- **Prompt**: Please copy each line below that contains the string "context".
Start of Information supplied
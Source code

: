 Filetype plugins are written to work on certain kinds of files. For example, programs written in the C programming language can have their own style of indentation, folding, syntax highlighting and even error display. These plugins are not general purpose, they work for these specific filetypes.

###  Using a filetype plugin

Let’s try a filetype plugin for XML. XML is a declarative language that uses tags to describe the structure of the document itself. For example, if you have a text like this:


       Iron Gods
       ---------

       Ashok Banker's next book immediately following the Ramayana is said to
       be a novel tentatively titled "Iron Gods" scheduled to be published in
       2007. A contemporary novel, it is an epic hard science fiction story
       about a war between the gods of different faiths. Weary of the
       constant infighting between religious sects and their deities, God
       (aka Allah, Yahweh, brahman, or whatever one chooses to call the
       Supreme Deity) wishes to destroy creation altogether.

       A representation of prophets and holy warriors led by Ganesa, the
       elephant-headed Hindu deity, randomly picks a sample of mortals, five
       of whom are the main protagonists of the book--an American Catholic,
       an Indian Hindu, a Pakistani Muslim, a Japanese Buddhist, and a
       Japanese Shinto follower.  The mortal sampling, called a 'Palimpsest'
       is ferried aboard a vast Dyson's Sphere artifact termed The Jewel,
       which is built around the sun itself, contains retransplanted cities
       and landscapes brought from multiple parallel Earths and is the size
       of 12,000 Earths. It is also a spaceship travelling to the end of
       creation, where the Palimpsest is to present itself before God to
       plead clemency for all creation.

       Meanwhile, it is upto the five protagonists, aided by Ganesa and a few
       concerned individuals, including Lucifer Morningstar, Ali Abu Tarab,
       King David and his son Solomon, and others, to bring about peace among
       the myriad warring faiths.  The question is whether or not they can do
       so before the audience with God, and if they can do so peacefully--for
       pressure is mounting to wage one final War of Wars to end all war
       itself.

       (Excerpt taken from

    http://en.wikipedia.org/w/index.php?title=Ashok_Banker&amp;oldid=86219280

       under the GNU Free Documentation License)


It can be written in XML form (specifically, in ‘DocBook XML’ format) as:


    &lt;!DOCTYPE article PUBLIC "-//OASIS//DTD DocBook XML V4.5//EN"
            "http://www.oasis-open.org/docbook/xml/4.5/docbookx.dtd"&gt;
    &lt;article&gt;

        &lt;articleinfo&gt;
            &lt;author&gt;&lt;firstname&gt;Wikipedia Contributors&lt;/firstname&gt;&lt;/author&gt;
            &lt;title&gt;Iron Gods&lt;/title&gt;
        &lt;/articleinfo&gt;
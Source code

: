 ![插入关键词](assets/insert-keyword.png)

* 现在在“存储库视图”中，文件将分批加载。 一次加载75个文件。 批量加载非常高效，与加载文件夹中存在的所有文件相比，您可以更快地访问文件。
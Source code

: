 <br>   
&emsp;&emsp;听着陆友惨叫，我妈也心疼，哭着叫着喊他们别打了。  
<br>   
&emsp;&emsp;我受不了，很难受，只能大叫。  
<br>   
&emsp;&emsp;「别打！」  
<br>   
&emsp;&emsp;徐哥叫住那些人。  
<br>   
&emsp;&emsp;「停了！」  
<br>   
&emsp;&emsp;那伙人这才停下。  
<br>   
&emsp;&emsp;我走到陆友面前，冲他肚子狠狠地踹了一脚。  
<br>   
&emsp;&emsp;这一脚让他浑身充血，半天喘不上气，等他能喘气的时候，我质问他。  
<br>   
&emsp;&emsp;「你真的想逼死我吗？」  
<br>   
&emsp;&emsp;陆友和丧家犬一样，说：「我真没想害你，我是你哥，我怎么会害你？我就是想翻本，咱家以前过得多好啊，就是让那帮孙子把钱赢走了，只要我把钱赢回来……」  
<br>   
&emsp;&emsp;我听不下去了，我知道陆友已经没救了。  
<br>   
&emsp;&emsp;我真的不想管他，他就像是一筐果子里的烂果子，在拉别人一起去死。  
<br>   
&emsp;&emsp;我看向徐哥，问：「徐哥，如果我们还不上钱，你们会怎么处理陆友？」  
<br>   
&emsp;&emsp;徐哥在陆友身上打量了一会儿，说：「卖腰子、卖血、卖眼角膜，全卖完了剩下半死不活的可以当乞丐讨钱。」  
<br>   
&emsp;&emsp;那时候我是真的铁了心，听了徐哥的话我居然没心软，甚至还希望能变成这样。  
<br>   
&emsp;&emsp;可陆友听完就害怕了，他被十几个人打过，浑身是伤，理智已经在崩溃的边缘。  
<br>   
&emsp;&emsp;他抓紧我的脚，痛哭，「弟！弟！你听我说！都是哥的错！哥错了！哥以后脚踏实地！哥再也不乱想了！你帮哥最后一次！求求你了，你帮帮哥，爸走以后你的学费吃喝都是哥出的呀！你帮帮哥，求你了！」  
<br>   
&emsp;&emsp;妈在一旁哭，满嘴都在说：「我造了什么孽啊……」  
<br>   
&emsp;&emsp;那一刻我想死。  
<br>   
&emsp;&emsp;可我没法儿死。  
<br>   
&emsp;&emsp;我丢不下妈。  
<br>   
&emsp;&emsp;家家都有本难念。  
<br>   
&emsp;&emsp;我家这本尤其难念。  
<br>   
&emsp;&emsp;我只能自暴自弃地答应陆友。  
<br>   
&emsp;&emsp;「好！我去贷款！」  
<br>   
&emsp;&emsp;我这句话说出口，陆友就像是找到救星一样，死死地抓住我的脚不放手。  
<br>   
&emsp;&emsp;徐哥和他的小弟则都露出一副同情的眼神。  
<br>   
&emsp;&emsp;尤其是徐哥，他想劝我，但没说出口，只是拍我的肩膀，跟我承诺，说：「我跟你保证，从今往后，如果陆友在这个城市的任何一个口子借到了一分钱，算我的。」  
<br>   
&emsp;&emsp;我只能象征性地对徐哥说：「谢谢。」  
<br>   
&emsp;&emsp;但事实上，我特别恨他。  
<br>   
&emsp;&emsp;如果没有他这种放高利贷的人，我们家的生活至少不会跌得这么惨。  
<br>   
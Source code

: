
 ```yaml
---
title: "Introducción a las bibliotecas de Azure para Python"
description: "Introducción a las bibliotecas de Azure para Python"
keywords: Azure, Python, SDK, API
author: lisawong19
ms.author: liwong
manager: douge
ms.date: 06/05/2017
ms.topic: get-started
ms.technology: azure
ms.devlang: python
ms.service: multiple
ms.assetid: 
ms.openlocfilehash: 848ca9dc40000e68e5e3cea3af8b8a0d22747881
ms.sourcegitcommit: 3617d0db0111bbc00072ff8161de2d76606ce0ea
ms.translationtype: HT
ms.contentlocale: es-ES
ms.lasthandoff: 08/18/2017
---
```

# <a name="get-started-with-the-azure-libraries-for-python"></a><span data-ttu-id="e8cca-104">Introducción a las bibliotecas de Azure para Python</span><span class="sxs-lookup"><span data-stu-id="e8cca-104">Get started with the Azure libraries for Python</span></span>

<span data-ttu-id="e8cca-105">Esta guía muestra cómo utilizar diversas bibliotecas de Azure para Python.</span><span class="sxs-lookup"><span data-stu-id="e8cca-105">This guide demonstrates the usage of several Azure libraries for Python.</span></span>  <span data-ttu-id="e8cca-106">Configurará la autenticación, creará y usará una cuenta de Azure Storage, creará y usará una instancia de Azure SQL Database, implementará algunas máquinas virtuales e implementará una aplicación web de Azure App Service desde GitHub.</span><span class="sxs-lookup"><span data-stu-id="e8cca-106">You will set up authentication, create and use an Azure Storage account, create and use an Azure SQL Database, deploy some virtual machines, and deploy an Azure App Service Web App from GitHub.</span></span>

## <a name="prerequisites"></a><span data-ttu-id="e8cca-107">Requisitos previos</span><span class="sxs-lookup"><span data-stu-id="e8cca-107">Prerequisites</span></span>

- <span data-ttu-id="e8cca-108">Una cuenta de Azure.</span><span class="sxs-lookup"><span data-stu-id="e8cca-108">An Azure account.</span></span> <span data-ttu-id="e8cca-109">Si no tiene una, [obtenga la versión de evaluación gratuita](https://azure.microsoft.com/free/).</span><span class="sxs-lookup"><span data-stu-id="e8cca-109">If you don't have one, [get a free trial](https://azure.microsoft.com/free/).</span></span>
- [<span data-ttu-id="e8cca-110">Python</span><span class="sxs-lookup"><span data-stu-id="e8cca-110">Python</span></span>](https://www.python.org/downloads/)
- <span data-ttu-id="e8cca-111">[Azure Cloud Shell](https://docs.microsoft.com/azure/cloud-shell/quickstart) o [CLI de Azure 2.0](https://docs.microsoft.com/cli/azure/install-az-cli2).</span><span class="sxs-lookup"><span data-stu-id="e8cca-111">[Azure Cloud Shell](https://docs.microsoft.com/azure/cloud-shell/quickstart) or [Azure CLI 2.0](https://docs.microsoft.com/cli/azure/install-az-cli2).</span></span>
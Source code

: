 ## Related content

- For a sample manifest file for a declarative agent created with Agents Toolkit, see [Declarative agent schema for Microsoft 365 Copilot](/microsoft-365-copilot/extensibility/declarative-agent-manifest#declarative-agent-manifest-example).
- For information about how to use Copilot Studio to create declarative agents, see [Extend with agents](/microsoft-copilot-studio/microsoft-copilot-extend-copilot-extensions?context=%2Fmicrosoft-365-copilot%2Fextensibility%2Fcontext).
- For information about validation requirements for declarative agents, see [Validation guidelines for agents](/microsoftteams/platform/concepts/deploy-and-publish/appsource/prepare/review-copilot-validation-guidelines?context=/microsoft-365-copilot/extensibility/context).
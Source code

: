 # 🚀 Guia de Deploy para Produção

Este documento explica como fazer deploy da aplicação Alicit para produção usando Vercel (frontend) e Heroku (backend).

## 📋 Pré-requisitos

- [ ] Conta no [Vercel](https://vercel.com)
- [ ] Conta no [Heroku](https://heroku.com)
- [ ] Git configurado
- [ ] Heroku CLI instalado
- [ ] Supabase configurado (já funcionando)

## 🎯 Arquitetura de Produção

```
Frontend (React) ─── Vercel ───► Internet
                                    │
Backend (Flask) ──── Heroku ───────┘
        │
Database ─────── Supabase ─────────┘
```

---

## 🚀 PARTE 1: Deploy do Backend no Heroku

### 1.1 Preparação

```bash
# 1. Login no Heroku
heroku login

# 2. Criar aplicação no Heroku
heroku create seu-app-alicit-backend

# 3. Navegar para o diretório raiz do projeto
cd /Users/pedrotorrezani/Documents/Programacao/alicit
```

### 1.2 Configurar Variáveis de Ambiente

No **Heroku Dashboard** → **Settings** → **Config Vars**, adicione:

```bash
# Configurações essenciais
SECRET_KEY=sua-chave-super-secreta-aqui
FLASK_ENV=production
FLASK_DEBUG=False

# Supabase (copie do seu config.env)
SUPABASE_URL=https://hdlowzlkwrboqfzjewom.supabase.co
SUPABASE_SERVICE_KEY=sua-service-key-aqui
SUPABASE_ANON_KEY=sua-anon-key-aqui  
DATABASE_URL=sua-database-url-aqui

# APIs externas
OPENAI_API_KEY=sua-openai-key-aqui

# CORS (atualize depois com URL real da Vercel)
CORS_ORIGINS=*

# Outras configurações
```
End of Information supplied
- **Solution for this task**:
- For information about how to use Copilot Studio to create declarative agents, see [Extend with agents](/microsoft-copilot-studio/microsoft-copilot-extend-copilot-extensions?context=%2Fmicrosoft-365-copilot%2Fextensibility%2Fcontext).
- For information about validation requirements for declarative agents, see [Validation guidelines for agents](/microsoftteams/platform/concepts/deploy-and-publish/appsource/prepare/review-copilot-validation-guidelines?context=/microsoft-365-copilot/extensibility/context).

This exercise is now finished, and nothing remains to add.